Readers have only until Friday left to see the exhibition in
Carlisle’s Old Town Hall on the successful State Management Scheme, the 200 nationalised
pubs and brewery in our area which was destroyed by the Tories in 1971.
The SMS was living proof of the superiority of public
ownership, paying a profit to the Home Office every year since 1927. A table
shows the award-winning Carlisle State Bitter, Keg and Mild offered a higher
specific gravity and alcohol content than the usual bland brews for a third
cheaper.
It would have been even more successful under democratic
control by the staff and customers instead of the Whitehall bureaucrats who
prevented it from advertising and selling outside the area. The 20 beers from
other brewers on sale in our pubs were
no match.
The state pubs were real social centres for local
communities, with their own sports teams and regular entertainment (my Dad,
Tommy, performed in many of them). Sadly, “entrepreneurial free enterprise” has
since managed to kill most of them off.
The 1970 Tory election campaign was largely funded by the
“Big Seven” brewery companies, who got their payback with the privatisation of
the SMS (today they are financed by the hedge funds). The Labour Party, then a
workers’ party, answered “We believe that if a few firms are able to dictate to
the government in this way they should be taken over.”

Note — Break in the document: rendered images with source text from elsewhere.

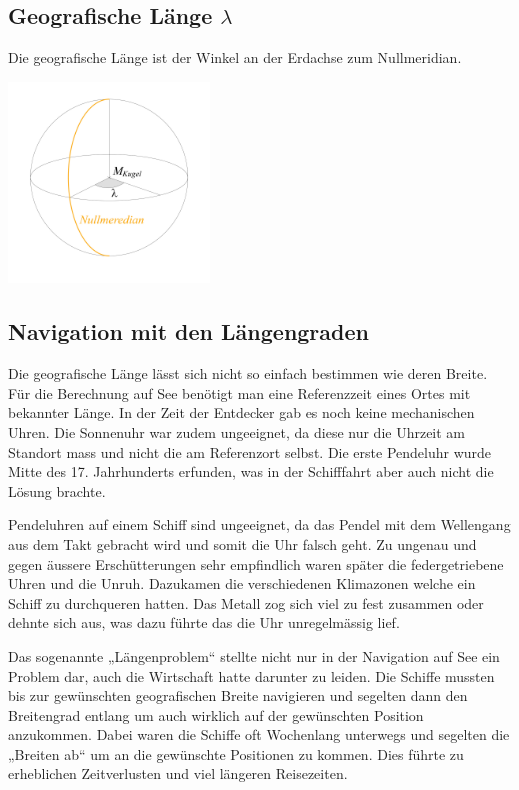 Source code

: \begin{refsection}
\subsection{Geografische Länge $\lambda$}
\begin{definition}
Die geografische Länge ist der Winkel an der Erdachse zum Nullmeridian.
\end{definition}

\begin{center}
        \includegraphics[width=0.4\textwidth]{kugel/GeografischeLaenge.jpg}
\end{center}

\subsection{Navigation mit den Längengraden}
Die geografische Länge lässt sich nicht so einfach bestimmen wie deren Breite.
Für die Berechnung auf See benötigt man eine Referenzzeit eines Ortes mit bekannter Länge.
In der Zeit der Entdecker gab es noch keine mechanischen Uhren. Die Sonnenuhr war zudem ungeeignet, da diese nur die Uhrzeit am Standort mass und nicht die am Referenzort selbst. Die erste Pendeluhr wurde Mitte des 17. Jahrhunderts erfunden, was in der Schifffahrt aber auch nicht die Lösung brachte.

Pendeluhren auf einem Schiff sind ungeeignet, da das Pendel mit dem Wellengang aus dem Takt gebracht wird und somit die Uhr falsch geht.
Zu ungenau und gegen äussere Erschütterungen sehr empfindlich waren später die federgetriebene Uhren und die Unruh. Dazukamen die verschiedenen Klimazonen welche ein Schiff zu durchqueren hatten. Das Metall zog sich viel zu fest zusammen oder dehnte sich aus, was dazu führte das die Uhr unregelmässig lief.

Das sogenannte „Längenproblem“ stellte nicht nur in der Navigation auf See ein Problem dar, auch die Wirtschaft hatte darunter zu leiden. Die Schiffe mussten bis zur gewünschten geografischen Breite navigieren und segelten dann den Breitengrad entlang um auch wirklich auf der gewünschten Position anzukommen. Dabei waren die Schiffe oft Wochenlang unterwegs und segelten die „Breiten ab“ um an die gewünschte Positionen zu kommen. Dies führte zu erheblichen Zeitverlusten und viel längeren Reisezeiten.




\end{refsection}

This was the first privatisation which paved the way for
Thatcher and Blair/Brown to plunder the common wealth, but it was fought
against by the working class of Carlisle. I wrote the leaflet for the LP and
trade union campaign which was distributed all across town.

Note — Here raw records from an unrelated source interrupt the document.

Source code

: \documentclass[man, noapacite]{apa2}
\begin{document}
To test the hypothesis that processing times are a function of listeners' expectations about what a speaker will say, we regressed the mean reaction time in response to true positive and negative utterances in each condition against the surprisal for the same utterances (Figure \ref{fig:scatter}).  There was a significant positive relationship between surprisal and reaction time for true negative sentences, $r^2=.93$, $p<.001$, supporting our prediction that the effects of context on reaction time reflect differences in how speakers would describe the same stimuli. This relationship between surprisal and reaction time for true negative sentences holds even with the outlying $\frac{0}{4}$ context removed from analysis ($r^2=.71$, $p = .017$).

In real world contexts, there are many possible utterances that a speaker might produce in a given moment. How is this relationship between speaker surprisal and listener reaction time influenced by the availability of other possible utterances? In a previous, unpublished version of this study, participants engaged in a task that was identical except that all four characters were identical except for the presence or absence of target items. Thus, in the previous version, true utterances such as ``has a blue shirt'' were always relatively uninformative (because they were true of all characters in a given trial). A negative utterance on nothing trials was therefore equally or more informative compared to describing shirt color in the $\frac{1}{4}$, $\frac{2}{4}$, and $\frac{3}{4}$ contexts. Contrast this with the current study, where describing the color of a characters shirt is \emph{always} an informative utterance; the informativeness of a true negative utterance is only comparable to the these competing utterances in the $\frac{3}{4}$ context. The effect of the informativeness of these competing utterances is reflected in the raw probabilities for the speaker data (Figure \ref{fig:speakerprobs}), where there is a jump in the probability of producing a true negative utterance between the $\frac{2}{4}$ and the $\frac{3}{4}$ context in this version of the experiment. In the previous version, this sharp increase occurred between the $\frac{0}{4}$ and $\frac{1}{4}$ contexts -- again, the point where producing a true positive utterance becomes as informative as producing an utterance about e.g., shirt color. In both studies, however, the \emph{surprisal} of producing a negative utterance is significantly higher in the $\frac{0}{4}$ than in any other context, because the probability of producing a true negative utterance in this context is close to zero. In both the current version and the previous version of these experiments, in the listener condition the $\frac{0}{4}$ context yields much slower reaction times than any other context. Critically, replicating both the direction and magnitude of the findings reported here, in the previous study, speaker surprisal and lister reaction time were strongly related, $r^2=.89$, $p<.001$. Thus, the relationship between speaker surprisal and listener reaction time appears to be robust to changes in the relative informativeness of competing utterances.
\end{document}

How far Labour has since abandoned its socialist principles
and the interests of workers is shown in the contrast between its support for
privatisation today and its stance then. A regional conference of the LP held
in the Viaduct Hotel adopted my resolution, including the following: “The
denationalisation of the Carlisle pubs and brewery is part of the Tory plan to
hive off all publicly owned industries and hand them over to their friends in
big business...We demand not only the retention of the publicly owned pubs and
brewery, but the extension of nationalisation to all the breweries, in
particular the big seven brewery monopolies, under democratic workers’ control,
with compensation being paid only on the basis of proven need.”
As passengers, utility consumers and even as socialisers we
are paying the price for this failure every day.